== WORK TO COMPLETE ==
Write out every line of the material as it stands, apart from the pictures.

== DATA SHOWN ==
* * * * *
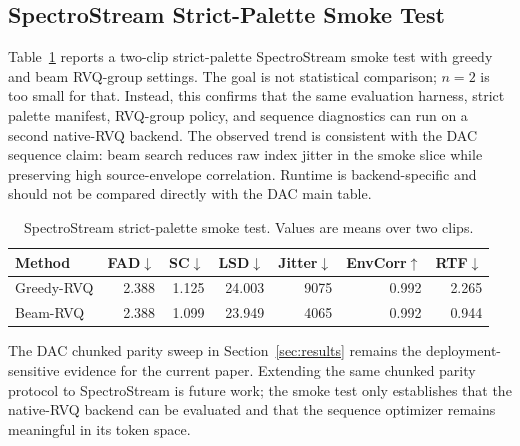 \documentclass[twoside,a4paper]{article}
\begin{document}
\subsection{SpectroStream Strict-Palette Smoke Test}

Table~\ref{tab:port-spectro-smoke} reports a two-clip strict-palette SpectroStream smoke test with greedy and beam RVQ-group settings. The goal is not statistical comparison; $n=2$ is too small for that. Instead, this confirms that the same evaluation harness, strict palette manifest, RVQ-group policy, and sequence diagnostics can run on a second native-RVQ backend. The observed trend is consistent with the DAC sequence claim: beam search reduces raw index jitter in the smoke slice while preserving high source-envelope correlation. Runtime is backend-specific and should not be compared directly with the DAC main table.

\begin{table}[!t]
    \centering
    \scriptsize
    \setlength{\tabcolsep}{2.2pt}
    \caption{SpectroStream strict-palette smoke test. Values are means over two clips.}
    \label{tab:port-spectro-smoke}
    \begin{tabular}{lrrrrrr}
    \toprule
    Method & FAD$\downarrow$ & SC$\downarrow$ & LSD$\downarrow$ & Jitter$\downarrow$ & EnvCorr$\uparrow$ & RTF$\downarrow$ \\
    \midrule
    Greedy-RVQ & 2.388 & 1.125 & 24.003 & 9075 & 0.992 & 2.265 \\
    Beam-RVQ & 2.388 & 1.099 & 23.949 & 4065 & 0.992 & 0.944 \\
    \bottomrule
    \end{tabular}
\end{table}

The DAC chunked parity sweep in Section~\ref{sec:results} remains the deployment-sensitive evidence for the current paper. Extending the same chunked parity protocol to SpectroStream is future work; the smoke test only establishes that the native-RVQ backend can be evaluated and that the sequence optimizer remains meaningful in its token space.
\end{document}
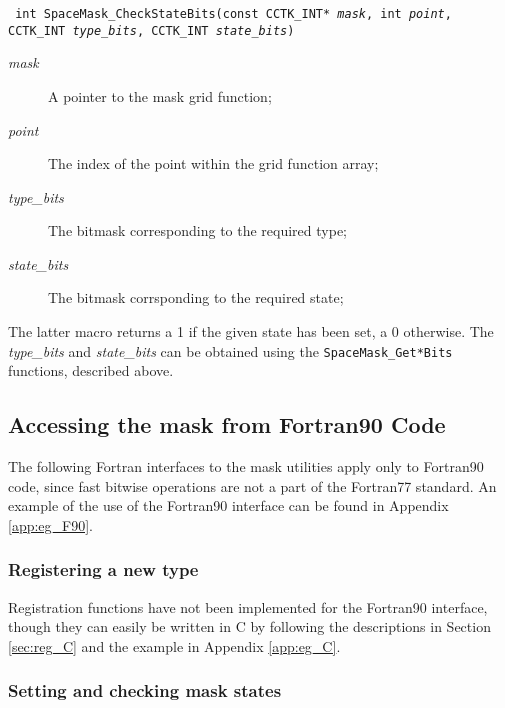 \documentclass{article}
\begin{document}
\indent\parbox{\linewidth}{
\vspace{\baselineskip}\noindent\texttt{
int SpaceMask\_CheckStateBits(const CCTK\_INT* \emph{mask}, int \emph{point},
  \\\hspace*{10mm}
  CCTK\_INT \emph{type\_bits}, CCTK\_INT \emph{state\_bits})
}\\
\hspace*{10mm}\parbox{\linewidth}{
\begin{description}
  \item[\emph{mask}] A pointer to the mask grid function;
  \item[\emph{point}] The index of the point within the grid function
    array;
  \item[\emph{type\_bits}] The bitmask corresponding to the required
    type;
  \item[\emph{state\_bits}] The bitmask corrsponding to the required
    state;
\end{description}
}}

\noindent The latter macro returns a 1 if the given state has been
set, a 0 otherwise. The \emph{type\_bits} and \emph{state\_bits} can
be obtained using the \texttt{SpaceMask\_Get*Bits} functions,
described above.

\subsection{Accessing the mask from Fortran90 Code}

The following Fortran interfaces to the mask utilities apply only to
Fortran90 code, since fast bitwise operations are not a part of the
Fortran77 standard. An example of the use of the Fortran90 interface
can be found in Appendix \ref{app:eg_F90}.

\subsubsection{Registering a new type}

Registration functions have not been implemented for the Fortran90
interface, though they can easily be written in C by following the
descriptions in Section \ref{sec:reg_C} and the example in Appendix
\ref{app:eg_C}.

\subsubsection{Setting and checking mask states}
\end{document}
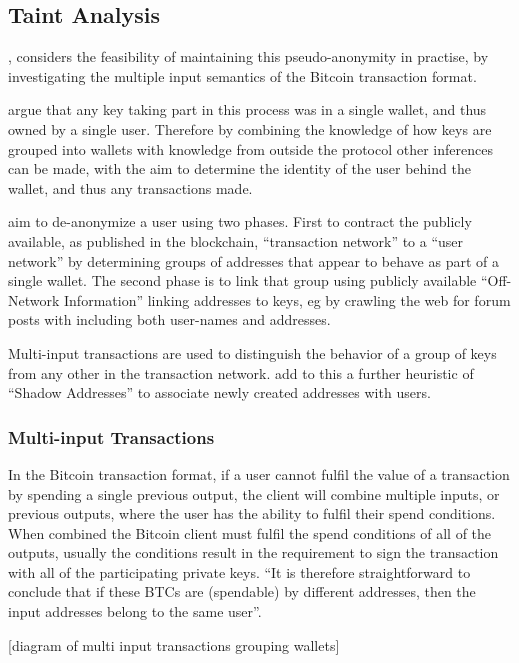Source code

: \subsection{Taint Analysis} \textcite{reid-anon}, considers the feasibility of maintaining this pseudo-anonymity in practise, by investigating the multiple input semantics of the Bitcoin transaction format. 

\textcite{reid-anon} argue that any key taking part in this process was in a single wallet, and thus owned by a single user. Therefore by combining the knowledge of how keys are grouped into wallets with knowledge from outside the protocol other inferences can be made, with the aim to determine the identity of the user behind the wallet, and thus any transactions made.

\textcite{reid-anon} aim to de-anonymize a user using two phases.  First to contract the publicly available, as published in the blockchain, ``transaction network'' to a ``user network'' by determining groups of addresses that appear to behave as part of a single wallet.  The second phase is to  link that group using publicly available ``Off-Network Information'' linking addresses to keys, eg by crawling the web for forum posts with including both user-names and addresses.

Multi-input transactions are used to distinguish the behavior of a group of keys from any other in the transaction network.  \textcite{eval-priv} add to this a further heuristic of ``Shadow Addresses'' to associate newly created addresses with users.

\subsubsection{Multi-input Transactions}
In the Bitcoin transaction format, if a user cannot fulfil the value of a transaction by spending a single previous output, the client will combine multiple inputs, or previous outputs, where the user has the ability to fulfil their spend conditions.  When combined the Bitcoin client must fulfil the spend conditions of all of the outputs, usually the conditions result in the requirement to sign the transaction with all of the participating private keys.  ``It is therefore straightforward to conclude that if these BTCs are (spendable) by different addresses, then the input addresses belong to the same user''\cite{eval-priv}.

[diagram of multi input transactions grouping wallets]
* * * * *
== EXPECTED OUTPUT ==
 \documentclass[twoside,a4paper]{article}
\begin{document}
\subsection{SpectroStream Strict-Palette Smoke Test}

Table~\ref{tab:port-spectro-smoke} reports a two-clip strict-palette SpectroStream smoke test with greedy and beam RVQ-group settings. The goal is not statistical comparison; $n=2$ is too small for that. Instead, this confirms that the same evaluation harness, strict palette manifest, RVQ-group policy, and sequence diagnostics can run on a second native-RVQ backend. The observed trend is consistent with the DAC sequence claim: beam search reduces raw index jitter in the smoke slice while preserving high source-envelope correlation. Runtime is backend-specific and should not be compared directly with the DAC main table.

\begin{table}[!t]
    \centering
    \scriptsize
    \setlength{\tabcolsep}{2.2pt}
    \caption{SpectroStream strict-palette smoke test. Values are means over two clips.}
    \label{tab:port-spectro-smoke}
    \begin{tabular}{lrrrrrr}
    \toprule
    Method & FAD$\downarrow$ & SC$\downarrow$ & LSD$\downarrow$ & Jitter$\downarrow$ & EnvCorr$\uparrow$ & RTF$\downarrow$ \\
    \midrule
    Greedy-RVQ & 2.388 & 1.125 & 24.003 & 9075 & 0.992 & 2.265 \\
    Beam-RVQ & 2.388 & 1.099 & 23.949 & 4065 & 0.992 & 0.944 \\
    \bottomrule
    \end{tabular}
\end{table}

The DAC chunked parity sweep in Section~\ref{sec:results} remains the deployment-sensitive evidence for the current paper. Extending the same chunked parity protocol to SpectroStream is future work; the smoke test only establishes that the native-RVQ backend can be evaluated and that the sequence optimizer remains meaningful in its token space.
\end{document}
 \documentclass{article}
\begin{document}
\indent\parbox{\linewidth}{
\vspace{\baselineskip}\noindent\texttt{
int SpaceMask\_CheckStateBits(const CCTK\_INT* \emph{mask}, int \emph{point},
  \\\hspace*{10mm}
  CCTK\_INT \emph{type\_bits}, CCTK\_INT \emph{state\_bits})
}\\
\hspace*{10mm}\parbox{\linewidth}{
\begin{description}
  \item[\emph{mask}] A pointer to the mask grid function;
  \item[\emph{point}] The index of the point within the grid function
    array;
  \item[\emph{type\_bits}] The bitmask corresponding to the required
    type;
  \item[\emph{state\_bits}] The bitmask corrsponding to the required
    state;
\end{description}
}}

\noindent The latter macro returns a 1 if the given state has been
set, a 0 otherwise. The \emph{type\_bits} and \emph{state\_bits} can
be obtained using the \texttt{SpaceMask\_Get*Bits} functions,
described above.

\subsection{Accessing the mask from Fortran90 Code}

The following Fortran interfaces to the mask utilities apply only to
Fortran90 code, since fast bitwise operations are not a part of the
Fortran77 standard. An example of the use of the Fortran90 interface
can be found in Appendix \ref{app:eg_F90}.

\subsubsection{Registering a new type}

Registration functions have not been implemented for the Fortran90
interface, though they can easily be written in C by following the
descriptions in Section \ref{sec:reg_C} and the example in Appendix
\ref{app:eg_C}.

\subsubsection{Setting and checking mask states}
\end{document}
Source code

: \subsection{Taint Analysis} \textcite{reid-anon}, considers the feasibility of maintaining this pseudo-anonymity in practise, by investigating the multiple input semantics of the Bitcoin transaction format. 

\textcite{reid-anon} argue that any key taking part in this process was in a single wallet, and thus owned by a single user. Therefore by combining the knowledge of how keys are grouped into wallets with knowledge from outside the protocol other inferences can be made, with the aim to determine the identity of the user behind the wallet, and thus any transactions made.

\textcite{reid-anon} aim to de-anonymize a user using two phases.  First to contract the publicly available, as published in the blockchain, ``transaction network'' to a ``user network'' by determining groups of addresses that appear to behave as part of a single wallet.  The second phase is to  link that group using publicly available ``Off-Network Information'' linking addresses to keys, eg by crawling the web for forum posts with including both user-names and addresses.

Multi-input transactions are used to distinguish the behavior of a group of keys from any other in the transaction network.  \textcite{eval-priv} add to this a further heuristic of ``Shadow Addresses'' to associate newly created addresses with users.

\subsubsection{Multi-input Transactions}
In the Bitcoin transaction format, if a user cannot fulfil the value of a transaction by spending a single previous output, the client will combine multiple inputs, or previous outputs, where the user has the ability to fulfil their spend conditions.  When combined the Bitcoin client must fulfil the spend conditions of all of the outputs, usually the conditions result in the requirement to sign the transaction with all of the participating private keys.  ``It is therefore straightforward to conclude that if these BTCs are (spendable) by different addresses, then the input addresses belong to the same user''\cite{eval-priv}.

[diagram of multi input transactions grouping wallets]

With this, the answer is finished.